ElasticDiffusion: Enhancing Image Generation with AI at Rice University
Brief news summary
Generative artificial intelligence, especially diffusion models, often faces challenges in producing consistent and detailed images, particularly with maintaining fine features like facial symmetry in non-square formats. Researchers at Rice University have developed a novel approach called ElasticDiffusion, as presented by doctoral student Moayed Haji Ali at the IEEE 2024 Conference on Computer Vision and Pattern Recognition in Seattle. Unlike earlier models such as Stable Diffusion and DALL-E, which perform well with square images but struggle with distortion in other aspect ratios, ElasticDiffusion enhances image generation by distinguishing local pixel details from global shapes.

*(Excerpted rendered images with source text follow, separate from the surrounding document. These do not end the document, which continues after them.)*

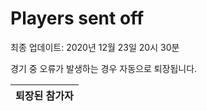 # Players sent off
최종 업데이트: 2020년 12월 23일 20시 30분


경기 중 오류가 발생하는 경우 자동으로 퇴장됩니다.


| 퇴장된 참가자 |
|:---:| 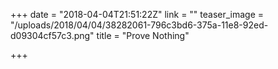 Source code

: +++
date = "2018-04-04T21:51:22Z"
link = ""
teaser_image = "/uploads/2018/04/04/38282061-796c3bd6-375a-11e8-92ed-d09304cf57c3.png"
title = "Prove Nothing"

+++
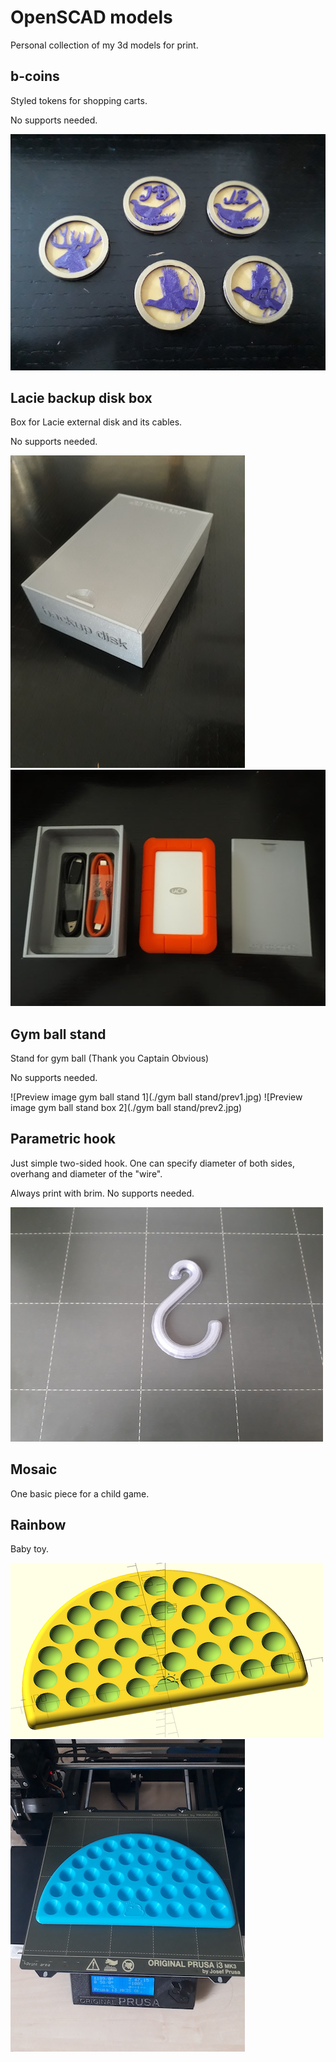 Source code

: # OpenSCAD models
Personal collection of my 3d models for print.

## b-coins
Styled tokens for shopping carts.

No supports needed.

![Preview image b-coins](./b-coins/preview.jpeg)

## Lacie backup disk box
Box for Lacie external disk and its cables.

No supports needed.

![Preview image lacie box 1](./lacie/prev1.jpg)
![Preview image lacie box 2](./lacie/prev2.jpg)

## Gym ball stand
Stand for gym ball (Thank you Captain Obvious)

No supports needed.

![Preview image gym ball stand 1](./gym ball stand/prev1.jpg)
![Preview image gym ball stand box 2](./gym ball stand/prev2.jpg)


## Parametric hook
Just simple two-sided hook. One can specify diameter of both sides, overhang and diameter of the "wire".

Always print with brim. No supports needed.

![Preview image hook](./parametric-hook/prev1.jpeg)

## Mosaic
One basic piece for a child game.

## Rainbow
Baby toy.

![Preview image rainbow scad model](./rainbow/prev1.png)
![Preview image rainbow printed](./rainbow/prev2.jpeg)

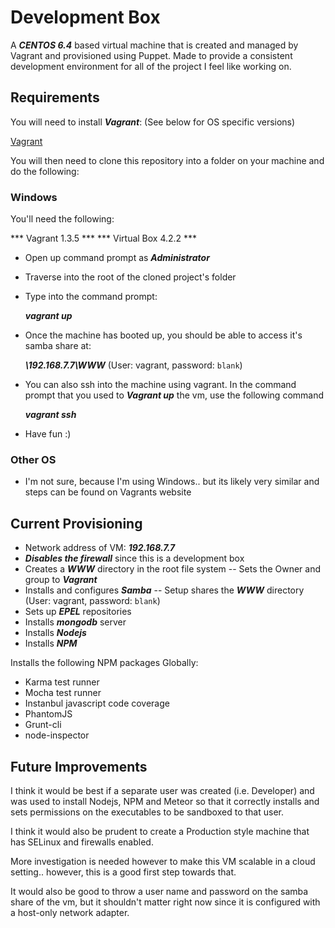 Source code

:# Development Box


A ***CENTOS 6.4*** based virtual machine that is created and managed by Vagrant and provisioned using Puppet.
Made to provide a consistent development environment for all of the project I feel like working on.



## Requirements


You will need to install ***Vagrant***: (See below for OS specific versions)

[Vagrant](http://docs.vagrantup.com/v2/getting-started/)

You will then need to clone this repository into a folder on your machine and do the following:


### Windows

You'll need the following:

*** Vagrant 1.3.5 ***
*** Virtual Box 4.2.2 *** 

- Open up command prompt as ***Administrator***
- Traverse into the root of the cloned project's folder
- Type into the command prompt:

    ***vagrant up***
	
- Once the machine has booted up, you should be able to access it's samba share at:

    ***\\192.168.7.7\WWW***  (User: vagrant, password: `blank`)
	
- You can also ssh into the machine using vagrant.  In the command prompt that you used to ***Vagrant up*** the vm, use the following command

    ***vagrant ssh***
	
- Have fun :)

### Other OS

- I'm not sure, because I'm using Windows.. but its likely very similar and steps can be found on Vagrants website



## Current Provisioning


- Network address of VM: ***192.168.7.7***
- ***Disables the firewall*** since this is a development box
- Creates a ***WWW*** directory in the root file system
-- Sets the Owner and group to ***Vagrant***
- Installs and configures ***Samba***
-- Setup shares the ***WWW*** directory (User: vagrant, password: `blank`)
- Sets up ***EPEL*** repositories
- Installs ***mongodb*** server
- Installs ***Nodejs***
- Installs ***NPM***

Installs the following NPM packages Globally:

- Karma test runner
- Mocha test runner
- Instanbul javascript code coverage
- PhantomJS
- Grunt-cli
- node-inspector


## Future Improvements


I think it would be best if a separate user was created (i.e. Developer) and was used to install Nodejs, NPM and Meteor so that it 
correctly installs and sets permissions on the executables to be sandboxed to that user.  

I think it would also be prudent to create a Production style machine that has SELinux and firewalls enabled.  

More investigation is needed however to make this VM scalable in a cloud setting.. however, this is a good first step towards that.

It would also be good to throw a user name and password on the samba share of the vm, but it shouldn't matter right now since it is configured
with a host-only network adapter.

This advancement minimizes errors in non-square images while ensuring visual coherence, without the need for additional training. Currently, ElasticDiffusion operates at a speed that is 6-9 times slower than conventional models; however, the researchers are optimizing its performance to align with existing methods, enabling its use across various aspect ratios.Generative artificial intelligence (AI), including models like Stable Diffusion, Midjourney, and DALL-E, often struggles with producing consistent images, especially when it comes to details like facial symmetry and appropriate finger representation. These models generally generate square images, leading to issues when tasked with creating images in different aspect ratios, resulting in anomalies such as extra fingers or distorted shapes. To address these problems, computer scientists at Rice University have developed ElasticDiffusion, a novel method leveraging pre-trained diffusion models. Moayed Haji Ali, a doctoral student at Rice, presented this method at the IEEE 2024 Conference on Computer Vision and Pattern Recognition in Seattle. Haji Ali explained that traditional diffusion models can only generate images at a specific resolution, which is a consequence of overfitting, where an AI model performs well on familiar data but struggles with variations.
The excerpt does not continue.